___ DATA SECTION

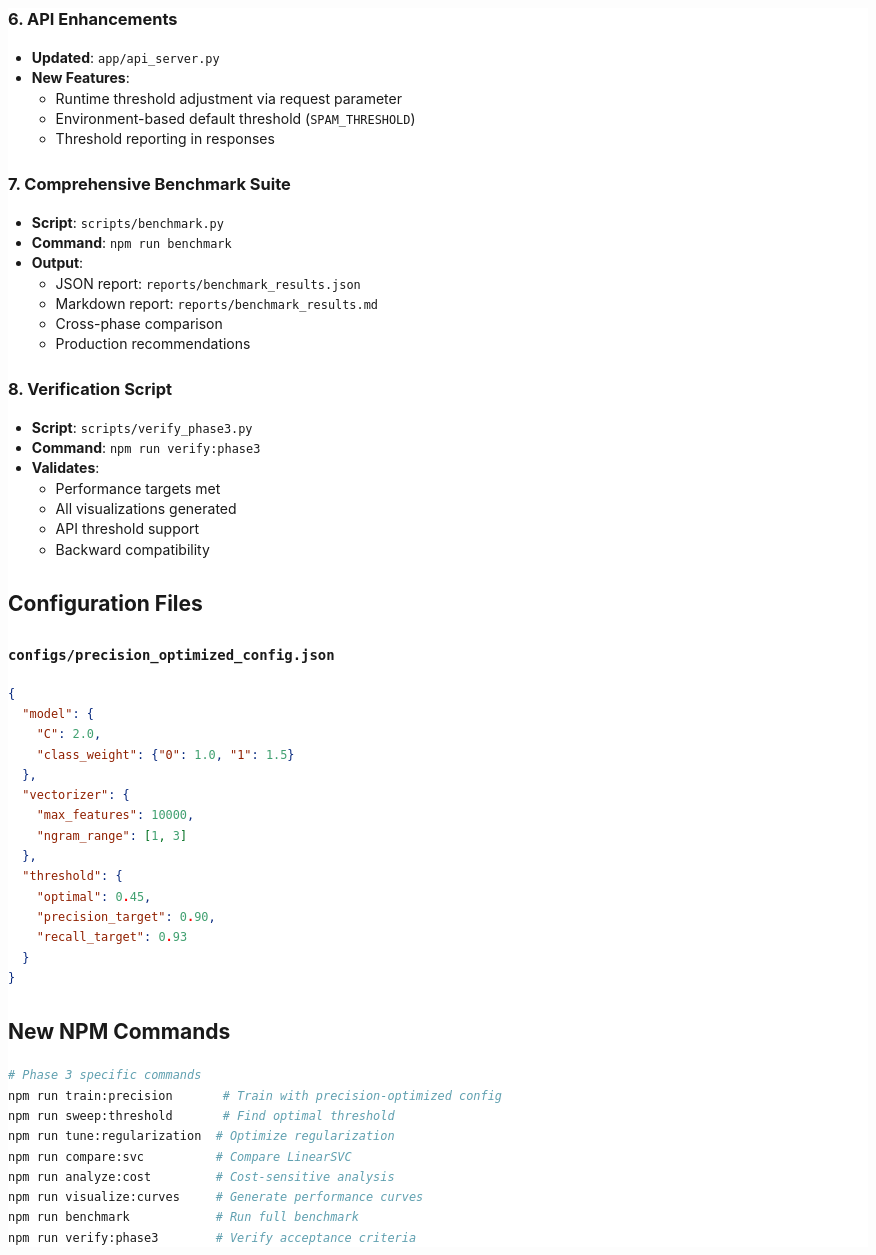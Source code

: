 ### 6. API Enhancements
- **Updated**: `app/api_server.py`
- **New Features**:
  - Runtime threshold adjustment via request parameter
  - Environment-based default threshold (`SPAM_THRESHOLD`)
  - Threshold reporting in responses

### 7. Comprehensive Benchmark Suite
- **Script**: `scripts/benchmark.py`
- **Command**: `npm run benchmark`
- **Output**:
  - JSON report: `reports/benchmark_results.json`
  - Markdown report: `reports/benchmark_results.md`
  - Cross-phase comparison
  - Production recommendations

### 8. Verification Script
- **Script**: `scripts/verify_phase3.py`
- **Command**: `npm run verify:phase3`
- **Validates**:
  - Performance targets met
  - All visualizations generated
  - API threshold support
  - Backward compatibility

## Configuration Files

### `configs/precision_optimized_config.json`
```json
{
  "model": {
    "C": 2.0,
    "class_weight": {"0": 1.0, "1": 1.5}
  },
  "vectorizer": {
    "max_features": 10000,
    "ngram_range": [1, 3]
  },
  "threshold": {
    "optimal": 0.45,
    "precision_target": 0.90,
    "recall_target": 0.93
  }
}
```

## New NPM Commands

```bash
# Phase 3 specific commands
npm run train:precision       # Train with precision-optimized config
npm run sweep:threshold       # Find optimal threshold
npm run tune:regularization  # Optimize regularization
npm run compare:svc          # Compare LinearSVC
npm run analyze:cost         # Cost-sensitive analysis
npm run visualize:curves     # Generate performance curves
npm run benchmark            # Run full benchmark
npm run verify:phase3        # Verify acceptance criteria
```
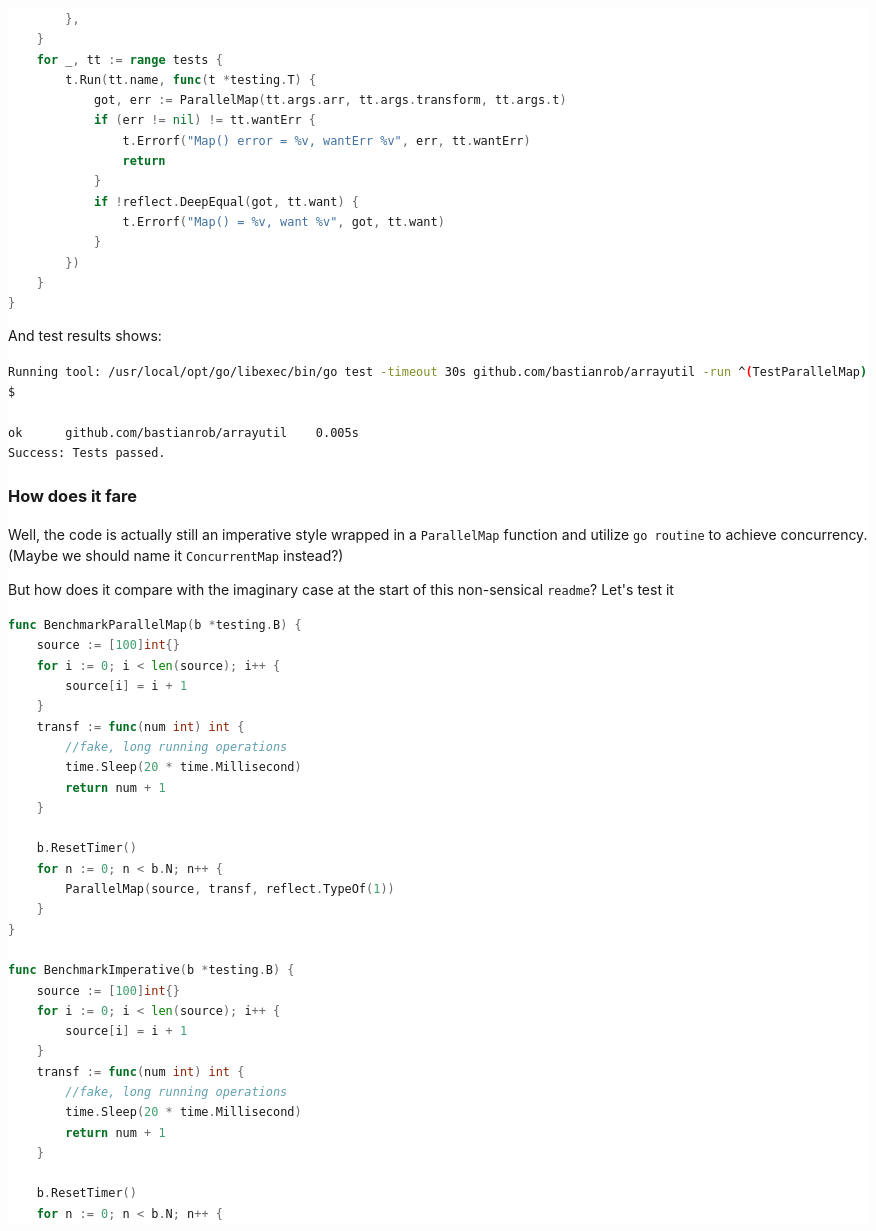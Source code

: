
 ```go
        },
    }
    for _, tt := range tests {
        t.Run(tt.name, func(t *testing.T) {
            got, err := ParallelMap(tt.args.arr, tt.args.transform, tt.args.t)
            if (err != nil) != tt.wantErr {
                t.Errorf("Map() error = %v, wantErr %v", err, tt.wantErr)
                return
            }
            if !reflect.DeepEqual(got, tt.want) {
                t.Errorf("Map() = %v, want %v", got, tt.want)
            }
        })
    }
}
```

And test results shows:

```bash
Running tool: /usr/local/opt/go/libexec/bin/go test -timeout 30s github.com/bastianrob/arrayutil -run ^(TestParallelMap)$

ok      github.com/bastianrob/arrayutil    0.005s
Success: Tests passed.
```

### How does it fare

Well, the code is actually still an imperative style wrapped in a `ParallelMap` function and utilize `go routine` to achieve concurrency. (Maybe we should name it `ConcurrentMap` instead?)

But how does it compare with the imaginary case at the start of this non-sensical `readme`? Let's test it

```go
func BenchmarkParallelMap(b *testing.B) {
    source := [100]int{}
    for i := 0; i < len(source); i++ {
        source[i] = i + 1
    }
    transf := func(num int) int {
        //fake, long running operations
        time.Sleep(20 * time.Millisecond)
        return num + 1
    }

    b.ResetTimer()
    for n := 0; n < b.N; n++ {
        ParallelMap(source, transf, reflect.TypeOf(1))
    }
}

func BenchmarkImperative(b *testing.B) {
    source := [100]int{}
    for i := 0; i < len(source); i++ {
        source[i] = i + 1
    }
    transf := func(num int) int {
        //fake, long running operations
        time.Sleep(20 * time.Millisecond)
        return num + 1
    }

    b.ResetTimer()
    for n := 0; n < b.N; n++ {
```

______

> TO DO
Print the lines from the beginning of the records up to and including the line containing "- Threshold reporting in responses", word for word, with no pictures.

> WRITTEN ANSWER
Source code

: ### 6. API Enhancements
- **Updated**: `app/api_server.py`
- **New Features**:
  - Runtime threshold adjustment via request parameter
  - Environment-based default threshold (`SPAM_THRESHOLD`)
  - Threshold reporting in responses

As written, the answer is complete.